Segundo pesquisas de opinião, a maioria dos israelenses acha que Israel não alcançou os objetivos estabelecidos pelo governo, quando decidiu iniciar uma ampla ofensiva no Libano após a captura de dois soldados israelenses pelo Hezbollah.
Analistas locais descrevem a guerra em termos como “derrota”, “fiasco”, ou no mínimo “uma série insuportável de falhas”.
Nem o primeiro-ministro Ehud Olmert usou a expressão “vitória” quando fez um balanço da guerra perante o Parlamento. Ele se limitou a falar de “ganhos significativos” para Israel com a resolução 1701 do Conselho de Segurança da ONU.
O sentimento de “fracasso” decorre principalmente do fato de que, apesar de toda a força que Israel aplicou contra o Hezbollah, o grupo ter mantido sua capacidade militar. Até o último dia da guerra, a militância xiita continuou lançando foguetes e mísseis contra o norte do país.
As promessas da liderança israelense de “desarmar o Hezbollah” e “eliminar a capacidade do grupo de ameaçar Israel” não se concretizaram.
Unilateralismo
Para vários analistas, os resultados desta guerra vão levar os israelenses a se confrontar com os limites da força e questionar o unilateralismo adotado por Ariel Sharon e seguido por seu sucessor, Ehud Olmert.
“Tento pensar quando foi a última vez que vi líderes israelenses conversando com líderes árabes sobre paz e tenho dificuldades de lembrar”, escreve o jornalista Daniel Ben Simon, em artigo no jornal Haaretz.
“Será que esta guerra desgraçada no Líbano e a matança sem fim em Gaza são conseqüência da falta de disposição para falar com nossos vizinhos? Quando foi a última vez que tentamos falar com os palestinos sobre seu futuro e o nosso? Quando tentamos averiguar com os libaneses a possibilidade de um acordo de paz assinado? Quando tentamos retomar as negociações interrompidas com a Síria?”, pergunta Ben Simon.
De acordo com Gideon Levy, também no jornal Haaretz, “o fracasso pode ter resultados positivos”.
“Se entendermos que aquilo que não funciona com força também não vai funcionar com mais força, esta guerra poderá nos levar à mesa de negociações.”

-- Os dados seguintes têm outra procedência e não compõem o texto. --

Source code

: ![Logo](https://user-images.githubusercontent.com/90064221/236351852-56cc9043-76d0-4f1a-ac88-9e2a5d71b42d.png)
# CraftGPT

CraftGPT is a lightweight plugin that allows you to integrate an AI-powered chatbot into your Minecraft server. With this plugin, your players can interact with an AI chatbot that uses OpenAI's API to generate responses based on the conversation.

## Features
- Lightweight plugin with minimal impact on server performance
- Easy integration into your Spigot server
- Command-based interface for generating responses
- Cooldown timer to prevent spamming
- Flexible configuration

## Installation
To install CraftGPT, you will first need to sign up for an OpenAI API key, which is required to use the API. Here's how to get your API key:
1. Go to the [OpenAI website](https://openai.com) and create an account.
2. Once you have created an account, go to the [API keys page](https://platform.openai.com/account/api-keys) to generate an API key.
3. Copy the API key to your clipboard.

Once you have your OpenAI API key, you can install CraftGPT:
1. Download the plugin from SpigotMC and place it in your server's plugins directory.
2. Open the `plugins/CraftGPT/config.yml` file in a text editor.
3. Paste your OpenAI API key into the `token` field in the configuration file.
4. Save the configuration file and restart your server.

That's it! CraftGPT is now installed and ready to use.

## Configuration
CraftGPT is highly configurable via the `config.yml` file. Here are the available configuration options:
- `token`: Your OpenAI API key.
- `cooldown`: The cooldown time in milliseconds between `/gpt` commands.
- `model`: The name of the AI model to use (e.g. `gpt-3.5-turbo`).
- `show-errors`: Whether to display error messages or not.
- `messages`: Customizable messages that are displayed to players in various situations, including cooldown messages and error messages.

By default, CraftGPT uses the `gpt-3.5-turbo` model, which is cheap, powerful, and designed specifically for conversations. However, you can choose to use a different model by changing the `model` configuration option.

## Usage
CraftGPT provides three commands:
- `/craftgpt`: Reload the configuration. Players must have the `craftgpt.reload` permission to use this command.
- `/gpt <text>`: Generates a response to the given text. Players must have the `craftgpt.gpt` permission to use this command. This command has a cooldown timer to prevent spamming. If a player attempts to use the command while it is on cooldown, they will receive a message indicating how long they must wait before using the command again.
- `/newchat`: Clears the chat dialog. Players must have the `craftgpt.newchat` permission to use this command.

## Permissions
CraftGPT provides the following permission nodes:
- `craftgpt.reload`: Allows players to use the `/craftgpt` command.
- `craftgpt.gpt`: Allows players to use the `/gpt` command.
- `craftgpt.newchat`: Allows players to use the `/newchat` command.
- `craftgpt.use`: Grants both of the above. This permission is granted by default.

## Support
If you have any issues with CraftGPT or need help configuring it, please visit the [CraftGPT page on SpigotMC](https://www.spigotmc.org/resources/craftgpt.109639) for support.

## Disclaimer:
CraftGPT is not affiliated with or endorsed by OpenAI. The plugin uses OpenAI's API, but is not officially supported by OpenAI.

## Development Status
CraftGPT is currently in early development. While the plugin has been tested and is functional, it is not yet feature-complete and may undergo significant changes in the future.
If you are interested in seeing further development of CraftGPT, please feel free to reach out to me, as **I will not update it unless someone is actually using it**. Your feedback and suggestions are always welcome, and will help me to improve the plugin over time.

“Talvez mais israelenses se perguntem para que matamos e morremos e talvez entendam que tudo isso, novamente, foi em vão.”
“Mais força”
A frustração com o fracasso militar, porém, juntamente com uma insatisfação crescente de caráter social, também podem resultar no fortalecimento da direita e da concepção do uso de “mais força”.
Líderes de partidos de direita e pensadores conservadores afirmam que Israel não deveria ter concordado com o cessar-fogo antes de “uma vitória esmagadora”.
Em um artigo no jornal Maariv, o historiador Alexandre Blei, diretor do departamento de história de Israel da Universidade Judéia e Samaria, no assentamento de Ariel (Cisjordânia), pediu a renúncia do governo.
“O Estado de Israel, depois do duro golpe que recebeu de uma organização terrorista, espera por um líder de verdade”, disse Blei.
“Hoje o primeiro-ministro e o ministro da Defesa poderão contribuir para o bem do Estado se renunciarem imediatamente e depositarem a preparação do Exército e do Estado para a próxima guerra nas mãos de líderes melhores.”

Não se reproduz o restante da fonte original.